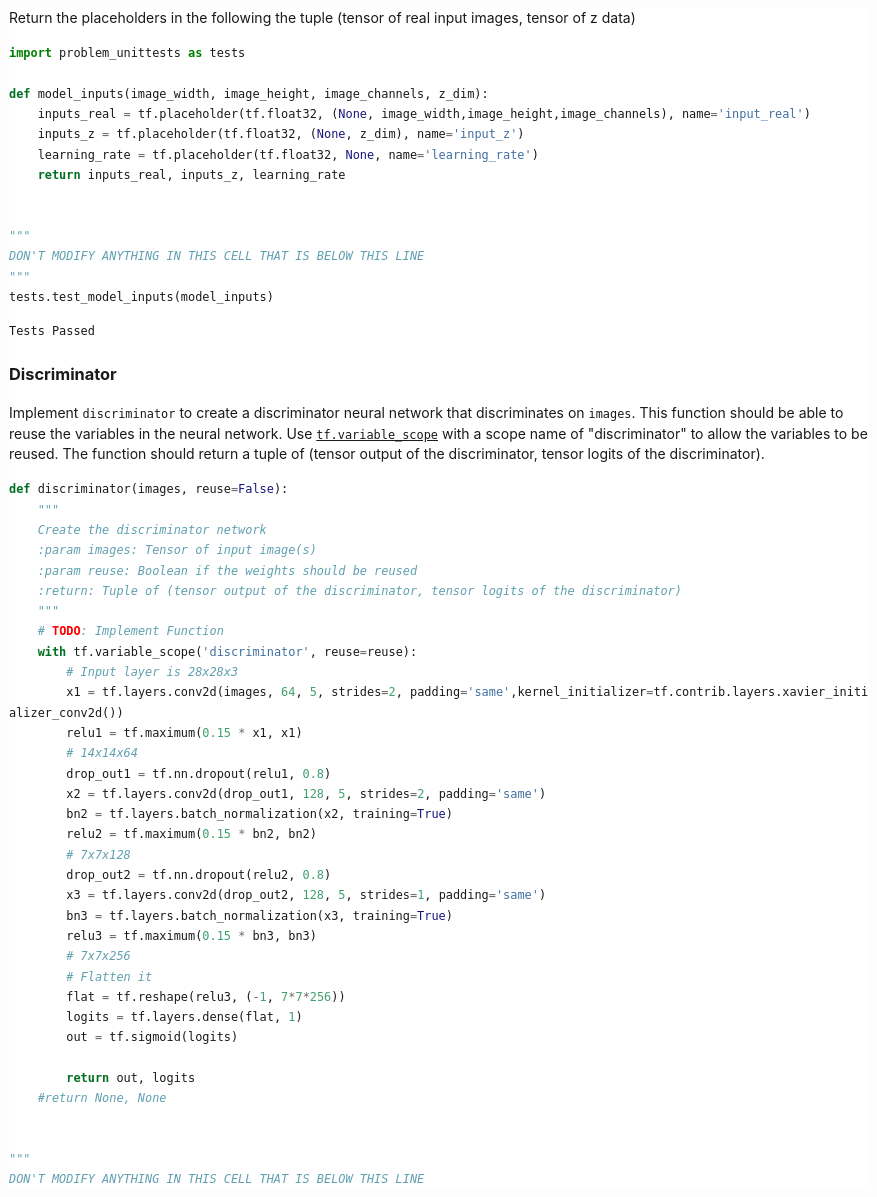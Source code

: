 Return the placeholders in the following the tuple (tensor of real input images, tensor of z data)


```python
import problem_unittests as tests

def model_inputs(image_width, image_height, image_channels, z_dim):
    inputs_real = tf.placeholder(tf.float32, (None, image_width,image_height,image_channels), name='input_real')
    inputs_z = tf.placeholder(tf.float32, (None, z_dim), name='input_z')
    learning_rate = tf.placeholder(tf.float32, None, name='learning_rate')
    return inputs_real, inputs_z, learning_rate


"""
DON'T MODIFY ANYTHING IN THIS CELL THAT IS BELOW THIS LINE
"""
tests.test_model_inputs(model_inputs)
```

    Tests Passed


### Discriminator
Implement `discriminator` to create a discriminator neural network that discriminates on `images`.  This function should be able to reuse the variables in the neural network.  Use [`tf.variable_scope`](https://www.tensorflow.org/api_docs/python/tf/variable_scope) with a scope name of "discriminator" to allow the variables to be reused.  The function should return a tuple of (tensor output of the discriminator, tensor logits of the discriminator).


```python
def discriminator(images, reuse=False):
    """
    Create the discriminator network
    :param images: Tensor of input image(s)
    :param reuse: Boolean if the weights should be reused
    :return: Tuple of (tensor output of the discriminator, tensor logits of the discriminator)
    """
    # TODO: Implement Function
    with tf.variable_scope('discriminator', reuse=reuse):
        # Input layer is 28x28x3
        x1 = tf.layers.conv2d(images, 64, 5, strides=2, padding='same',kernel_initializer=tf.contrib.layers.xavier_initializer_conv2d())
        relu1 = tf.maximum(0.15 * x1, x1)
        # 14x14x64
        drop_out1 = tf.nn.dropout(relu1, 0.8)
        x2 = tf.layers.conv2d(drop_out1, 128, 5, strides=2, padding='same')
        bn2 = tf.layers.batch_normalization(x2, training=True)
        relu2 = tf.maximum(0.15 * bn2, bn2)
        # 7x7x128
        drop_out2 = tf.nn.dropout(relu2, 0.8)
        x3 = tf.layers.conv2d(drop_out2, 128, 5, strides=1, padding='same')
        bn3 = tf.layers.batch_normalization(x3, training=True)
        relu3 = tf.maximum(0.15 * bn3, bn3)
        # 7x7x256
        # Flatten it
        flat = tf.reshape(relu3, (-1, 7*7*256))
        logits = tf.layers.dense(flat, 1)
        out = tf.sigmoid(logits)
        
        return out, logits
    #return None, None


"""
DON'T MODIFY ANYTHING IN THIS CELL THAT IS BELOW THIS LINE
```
***
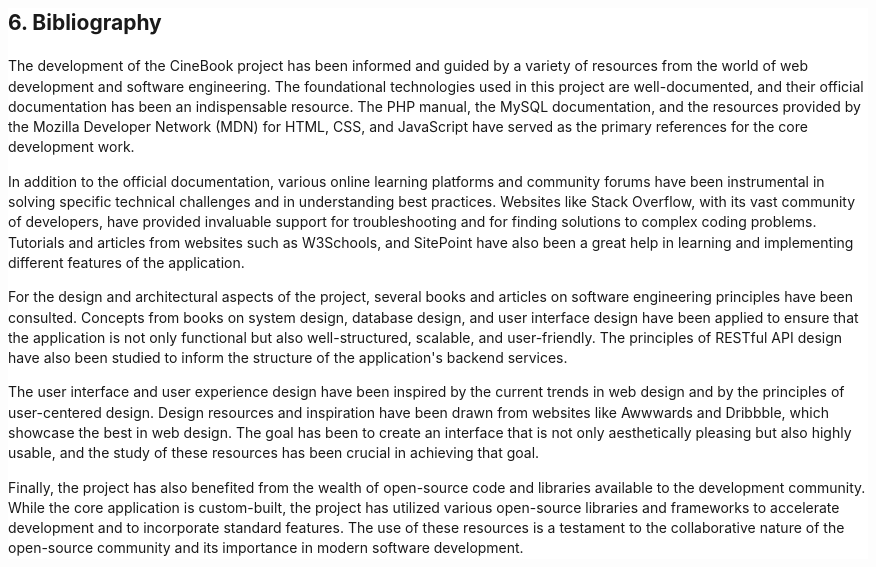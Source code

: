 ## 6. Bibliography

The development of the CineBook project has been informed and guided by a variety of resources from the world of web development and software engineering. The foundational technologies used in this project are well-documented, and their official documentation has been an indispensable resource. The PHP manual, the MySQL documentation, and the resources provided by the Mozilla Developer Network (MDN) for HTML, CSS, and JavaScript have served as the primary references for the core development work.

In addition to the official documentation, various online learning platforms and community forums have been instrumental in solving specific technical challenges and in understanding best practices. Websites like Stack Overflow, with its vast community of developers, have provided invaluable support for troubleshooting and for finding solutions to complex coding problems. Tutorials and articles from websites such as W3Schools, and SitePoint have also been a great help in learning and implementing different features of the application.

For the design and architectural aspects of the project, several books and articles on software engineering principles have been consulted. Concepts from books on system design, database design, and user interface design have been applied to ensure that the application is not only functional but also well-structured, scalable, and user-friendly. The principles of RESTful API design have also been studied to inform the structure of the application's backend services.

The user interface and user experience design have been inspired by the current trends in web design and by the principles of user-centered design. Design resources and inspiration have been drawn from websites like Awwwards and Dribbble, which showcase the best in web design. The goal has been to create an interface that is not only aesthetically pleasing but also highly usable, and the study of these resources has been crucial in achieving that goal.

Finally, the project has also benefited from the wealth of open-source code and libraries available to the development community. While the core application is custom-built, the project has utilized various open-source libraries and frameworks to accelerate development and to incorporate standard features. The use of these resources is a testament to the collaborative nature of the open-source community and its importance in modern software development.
***
Your task —
Look through the material above. Copy each line where the word "should" appears.

Problem solution —
Implement `discriminator` to create a discriminator neural network that discriminates on `images`.  This function should be able to reuse the variables in the neural network.  Use [`tf.variable_scope`](https://www.tensorflow.org/api_docs/python/tf/variable_scope) with a scope name of "discriminator" to allow the variables to be reused.  The function should return a tuple of (tensor output of the discriminator, tensor logits of the discriminator).
    :param reuse: Boolean if the weights should be reused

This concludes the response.